Kasusnya sendiri cukup menarik. Walaupun memang kalau sudah sering menyantap kisah detektif kalian bisa menebak, tapi proses Cormoran berusaha menyusun ulang kejadian pada hari kejadian tetap menarik bagi saya. Seperti kisah Agatha—saya yakin tulisan Agatha salah satu yang paling mempengaruhi tulisan Rowling di sini. *buset, ngotot* Awalnya, sepertinya ini kasus mudah saja. Namun kemudian, tiba-tiba tidak lagi. Hampir tiap orang menyimpan puzzle kebohongan demi keamanan diri sendiri. Puzzle yang membuat selaput kabut bagi kebenaran. Dan itu yang berusaha disingkap Cormoran dengan tungkainya yang tinggal satu setengah. 


Itu hal lain yang menarik. Tokoh yang tidak sempurna tapi berhasil memikat pembaca.
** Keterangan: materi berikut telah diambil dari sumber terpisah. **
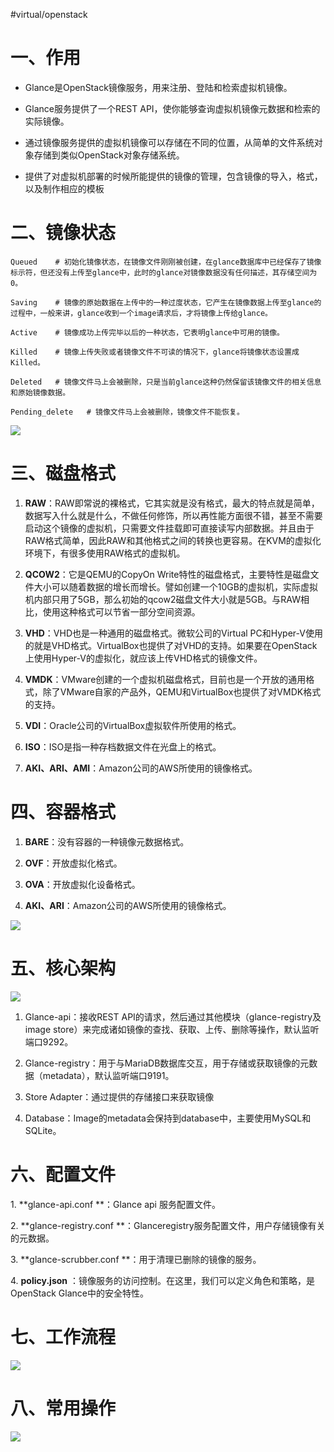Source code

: #virtual/openstack
# 一、作用

*   Glance是OpenStack镜像服务，用来注册、登陆和检索虚拟机镜像。

*   Glance服务提供了一个REST API，使你能够查询虚拟机镜像元数据和检索的实际镜像。

*   通过镜像服务提供的虚拟机镜像可以存储在不同的位置，从简单的文件系统对象存储到类似OpenStack对象存储系统。

*   提供了对虚拟机部署的时候所能提供的镜像的管理，包含镜像的导入，格式，以及制作相应的模板

# 二、镜像状态

```text
Queued    # 初始化镜像状态，在镜像文件刚刚被创建，在glance数据库中已经保存了镜像标示符，但还没有上传至glance中，此时的glance对镜像数据没有任何描述，其存储空间为0。

Saving    # 镜像的原始数据在上传中的一种过度状态，它产生在镜像数据上传至glance的过程中，一般来讲，glance收到一个image请求后，才将镜像上传给glance。

Active    # 镜像成功上传完毕以后的一种状态，它表明glance中可用的镜像。

Killed    # 镜像上传失败或者镜像文件不可读的情况下，glance将镜像状态设置成Killed。

Deleted   # 镜像文件马上会被删除，只是当前glance这种仍然保留该镜像文件的相关信息和原始镜像数据。

Pending_delete   # 镜像文件马上会被删除，镜像文件不能恢复。
```

![](assets/OpenStack之Glance组件详解/image-20221127212555207.png)

# 三、磁盘格式

1.  **RAW**：RAW即常说的裸格式，它其实就是没有格式，最大的特点就是简单，数据写入什么就是什么，不做任何修饰，所以再性能方面很不错，甚至不需要启动这个镜像的虚拟机，只需要文件挂载即可直接读写内部数据。并且由于RAW格式简单，因此RAW和其他格式之间的转换也更容易。在KVM的虚拟化环境下，有很多使用RAW格式的虚拟机。

2.  **QCOW2**：它是QEMU的CopyOn Write特性的磁盘格式，主要特性是磁盘文件大小可以随着数据的增长而增长。譬如创建一个10GB的虚拟机，实际虚拟机内部只用了5GB，那么初始的qcow2磁盘文件大小就是5GB。与RAW相比，使用这种格式可以节省一部分空间资源。

3.  **VHD**：VHD也是一种通用的磁盘格式。微软公司的Virtual PC和Hyper-V使用的就是VHD格式。VirtualBox也提供了对VHD的支持。如果要在OpenStack上使用Hyper-V的虚拟化，就应该上传VHD格式的镜像文件。

4.  **VMDK**：VMware创建的一个虚拟机磁盘格式，目前也是一个开放的通用格式，除了VMware自家的产品外，QEMU和VirtualBox也提供了对VMDK格式的支持。

5.  **VDI**：Oracle公司的VirtualBox虚拟软件所使用的格式。

6.  **ISO**：ISO是指一种存档数据文件在光盘上的格式。

7.  **AKI、ARI、AMI**：Amazon公司的AWS所使用的镜像格式。

# 四、容器格式

1.  **BARE**：没有容器的一种镜像元数据格式。

2.  **OVF**：开放虚拟化格式。

3.  **OVA**：开放虚拟化设备格式。

4.  **AKI、ARI**：Amazon公司的AWS所使用的镜像格式。

![](assets/OpenStack之Glance组件详解/image-20221127212602855.png)

# 五、核心架构

![](assets/OpenStack之Glance组件详解/image-20221127212609694.png)

1.  Glance-api：接收REST API的请求，然后通过其他模块（glance-registry及image store）来完成诸如镜像的查找、获取、上传、删除等操作，默认监听端口9292。

2.  Glance-registry：用于与MariaDB数据库交互，用于存储或获取镜像的元数据（metadata），默认监听端口9191。

3.  Store Adapter：通过提供的存储接口来获取镜像

4.  Database：Image的metadata会保持到database中，主要使用MySQL和SQLite。

# 六、配置文件

1\. \*\*glance-api.conf \*\*：Glance api 服务配置文件。

2\. \*\*glance-registry.conf \*\*：Glanceregistry服务配置文件，用户存储镜像有关的元数据。

3. \*\*glance-scrubber.conf \*\*：用于清理已删除的镜像的服务。

4. **policy.json** ：镜像服务的访问控制。在这里，我们可以定义角色和策略，是OpenStack Glance中的安全特性。

# 七、工作流程

![](assets/OpenStack之Glance组件详解/image-20221127212616705.png)

# 八、常用操作

![](assets/OpenStack之Glance组件详解/image-20221127212623516.png)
Cormoran memang berbadan besar penuh bulu. Meskipun beberapa perempuan suka dengan tipe begini, Cormoran dibuat tidak sempurna. Dia mencintai Charlotte, dan sebelah kakinya sudah hilang.

Saya berusaha mengimajinasikan Cormoran, tapi gagal. Dan menolak jika dia seperti om-om berkuncir, sebutan saya bagi Steven Seagal. Lalu penasaran visualisasi sutradara untuk pemerannya jika difilmkan.


Tentu saja maksud saya, ketika Om-Om ini masih muda.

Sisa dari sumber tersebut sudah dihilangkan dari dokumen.